RECORDED INFORMATION:

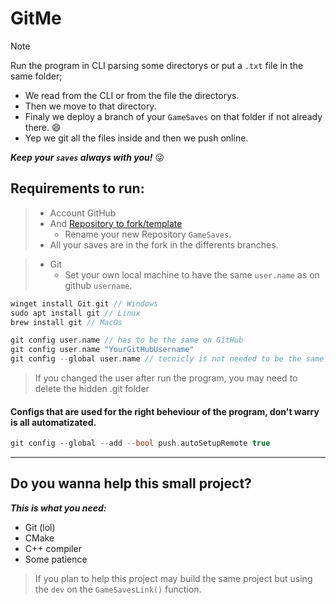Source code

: # GitMe

> [!NOTE]
> Run the program in CLI parsing some directorys or put a `.txt` file in the same folder;
> - We read from the CLI or from the file the directorys.
> - Then we move to that directory.
> - Finaly we deploy a branch of your `GameSaves` on that folder if not already there. 😄
> - Yep we git all the files inside and then we push online.
>
> ***Keep your `saves` always with you!*** 😜

## Requirements to run:

>- Account GitHub
>  - And [Repository to fork/template](https://github.com/Raven-s-Soul/GameSavesDev)
>    - Rename your new Repository `GameSaves`.
>  - All your saves are in the fork in the differents branches.

>- Git
>    - Set your own local machine to have the same `user.name` as on github `username`.
```c
winget install Git.git // Windows
sudo apt install git // Linux
brew install git // MacOs
```


```c
git config user.name // has to be the same on GitHub
git config user.name "YourGitHubUsername"
git config --global user.name // tecnicly is not needed to be the same
```
> If you changed the user after run the program, you may need to delete the hidden .git folder

#### Configs that are used for the right beheviour of the program, don't warry is all automatizated.

```c
git config --global --add --bool push.autoSetupRemote true
```

---

## Do you wanna help this small project?

**_This is what you need:_**

- Git (lol)
- CMake
- C++ compiler
- Some patience

> If you plan to help this project may build the same project but using the `dev` on the `GameSavesLink()` function.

THE TASK: Look over the material above and show each line where "user" appears.

EXERCISE RESPONSE:
>    - Set your own local machine to have the same `user.name` as on github `username`.
git config user.name // has to be the same on GitHub
git config user.name "YourGitHubUsername"
git config --global user.name // tecnicly is not needed to be the same
> If you changed the user after run the program, you may need to delete the hidden .git folder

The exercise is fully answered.